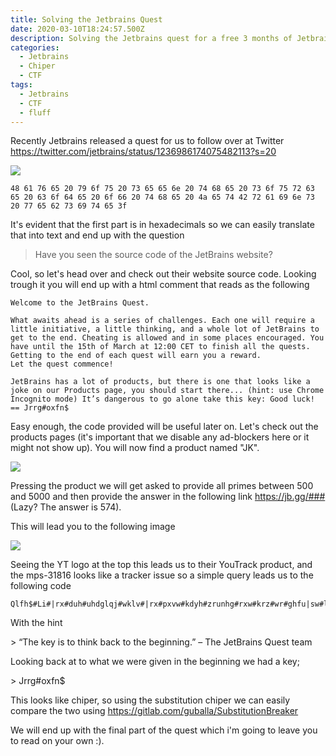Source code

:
 ```yaml
---
title: Solving the Jetbrains Quest
date: 2020-03-10T18:24:57.500Z
description: Solving the Jetbrains quest for a free 3 months of Jetbrains products.
categories:
  - Jetbrains
  - Chiper
  - CTF
tags:
  - Jetbrains
  - CTF
  - fluff
---
```

Recently Jetbrains released a quest for us to follow over at Twitter\
<https://twitter.com/jetbrains/status/1236986174075482113?s=20>

![](/img/1e13c0f4-d33b-4441-ae03-ec83471d99f5.png)

```
48 61 76 65 20 79 6f 75 20 73 65 65 6e 20 74 68 65 20 73 6f 75 72 63 65 20 63 6f 64 65 20 6f 66 20 74 68 65 20 4a 65 74 42 72 61 69 6e 73 20 77 65 62 73 69 74 65 3f
```

It's evident that the first part is in hexadecimals so we can easily translate that into text and end up with the question

> Have you seen the source code of the JetBrains website?

Cool, so let's head over and check out their website source code. Looking trough it you will end up with a html comment that reads as the following

```
Welcome to the JetBrains Quest.

What awaits ahead is a series of challenges. Each one will require a little initiative, a little thinking, and a whole lot of JetBrains to get to the end. Cheating is allowed and in some places encouraged. You have until the 15th of March at 12:00 CET to finish all the quests. Getting to the end of each quest will earn you a reward.
Let the quest commence!

JetBrains has a lot of products, but there is one that looks like a joke on our Products page, you should start there... (hint: use Chrome Incognito mode) It’s dangerous to go alone take this key: Good luck! == Jrrg#oxfn$
```

Easy enough, the code provided will be useful later on. Let's check out the products pages (it's important that we disable any ad-blockers here or it might not show up). You will now find a product named "JK".

![](/img/brave_sm7gut5icy.png)

Pressing the product we will get asked to provide all primes between 500 and 5000 and then provide the answer in the following link https://jb.gg/### (Lazy? The answer is 574).

This will lead you to the following image

![](/img/py_quest.png)

Seeing the YT logo at the top this leads us to their YouTrack product, and the mps-31816 looks like a tracker issue so a simple query leads us to the following code

```
Qlfh$#Li#|rx#duh#uhdglqj#wklv#|rx#pxvw#kdyh#zrunhg#rxw#krz#wr#ghfu|sw#lw1#Wklv#lv#rxu#lvvxh#wudfnhu#ghvljqhg#iru#djloh#whdpv1#Lw#lv#iuhh#iru#xs#wr#6#xvhuv#lq#Forxg#dqg#iru#43#xvhuv#lq#Vwdqgdorqh/#vr#li#|rx#zdqw#wr#jlyh#lw#d#jr#lq#|rxu#whdp#wkhq#zh#wrwdoo|#uhfrpphqg#lw1#|rx#kdyh#ilqlvkhg#wkh#iluvw#Txhvw/#qrz#lw“v#wlph#wr#uhghhp#|rxu#iluvw#sul}h1#Wkh#frgh#iru#wkh#iluvw#txhvw#lv#‟WkhGulyhWrGhyhors†1#Jr#wr#wkh#Txhvw#Sdjh#dqg#xvh#wkh#frgh#wr#fodlp#|rxu#sul}h1#kwwsv=22zzz1mhweudlqv1frp2surpr2txhvw2

```

With the hint

\> “The key is to think back to the beginning.” – The JetBrains Quest team

Looking back at to what we were given in the beginning we had a key; 

\> Jrrg#oxfn$

This looks like chiper, so using the substitution chiper we can easily compare the two using https://gitlab.com/guballa/SubstitutionBreaker

We will end up with the final part of the quest which i'm going to leave you to read on your own :).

• Problem to work on: Set down the entries above word for word, but drop any image.

• Written answer:
Source code

:
 ```yaml
---
title: Solving the Jetbrains Quest
date: 2020-03-10T18:24:57.500Z
description: Solving the Jetbrains quest for a free 3 months of Jetbrains products.
categories:
  - Jetbrains
  - Chiper
  - CTF
tags:
  - Jetbrains
  - CTF
  - fluff
---
```

Recently Jetbrains released a quest for us to follow over at Twitter\
<https://twitter.com/jetbrains/status/1236986174075482113?s=20>

![](/img/1e13c0f4-d33b-4441-ae03-ec83471d99f5.png)

```
48 61 76 65 20 79 6f 75 20 73 65 65 6e 20 74 68 65 20 73 6f 75 72 63 65 20 63 6f 64 65 20 6f 66 20 74 68 65 20 4a 65 74 42 72 61 69 6e 73 20 77 65 62 73 69 74 65 3f
```

It's evident that the first part is in hexadecimals so we can easily translate that into text and end up with the question

> Have you seen the source code of the JetBrains website?

Cool, so let's head over and check out their website source code. Looking trough it you will end up with a html comment that reads as the following

```
Welcome to the JetBrains Quest.

What awaits ahead is a series of challenges. Each one will require a little initiative, a little thinking, and a whole lot of JetBrains to get to the end. Cheating is allowed and in some places encouraged. You have until the 15th of March at 12:00 CET to finish all the quests. Getting to the end of each quest will earn you a reward.
Let the quest commence!

JetBrains has a lot of products, but there is one that looks like a joke on our Products page, you should start there... (hint: use Chrome Incognito mode) It’s dangerous to go alone take this key: Good luck! == Jrrg#oxfn$
```

Easy enough, the code provided will be useful later on. Let's check out the products pages (it's important that we disable any ad-blockers here or it might not show up). You will now find a product named "JK".

![](/img/brave_sm7gut5icy.png)

Pressing the product we will get asked to provide all primes between 500 and 5000 and then provide the answer in the following link https://jb.gg/### (Lazy? The answer is 574).

This will lead you to the following image

![](/img/py_quest.png)

Seeing the YT logo at the top this leads us to their YouTrack product, and the mps-31816 looks like a tracker issue so a simple query leads us to the following code

```
Qlfh$#Li#|rx#duh#uhdglqj#wklv#|rx#pxvw#kdyh#zrunhg#rxw#krz#wr#ghfu|sw#lw1#Wklv#lv#rxu#lvvxh#wudfnhu#ghvljqhg#iru#djloh#whdpv1#Lw#lv#iuhh#iru#xs#wr#6#xvhuv#lq#Forxg#dqg#iru#43#xvhuv#lq#Vwdqgdorqh/#vr#li#|rx#zdqw#wr#jlyh#lw#d#jr#lq#|rxu#whdp#wkhq#zh#wrwdoo|#uhfrpphqg#lw1#|rx#kdyh#ilqlvkhg#wkh#iluvw#Txhvw/#qrz#lw“v#wlph#wr#uhghhp#|rxu#iluvw#sul}h1#Wkh#frgh#iru#wkh#iluvw#txhvw#lv#‟WkhGulyhWrGhyhors†1#Jr#wr#wkh#Txhvw#Sdjh#dqg#xvh#wkh#frgh#wr#fodlp#|rxu#sul}h1#kwwsv=22zzz1mhweudlqv1frp2surpr2txhvw2

```

With the hint

\> “The key is to think back to the beginning.” – The JetBrains Quest team

Looking back at to what we were given in the beginning we had a key; 

\> Jrrg#oxfn$

This looks like chiper, so using the substitution chiper we can easily compare the two using https://gitlab.com/guballa/SubstitutionBreaker

We will end up with the final part of the quest which i'm going to leave you to read on your own :).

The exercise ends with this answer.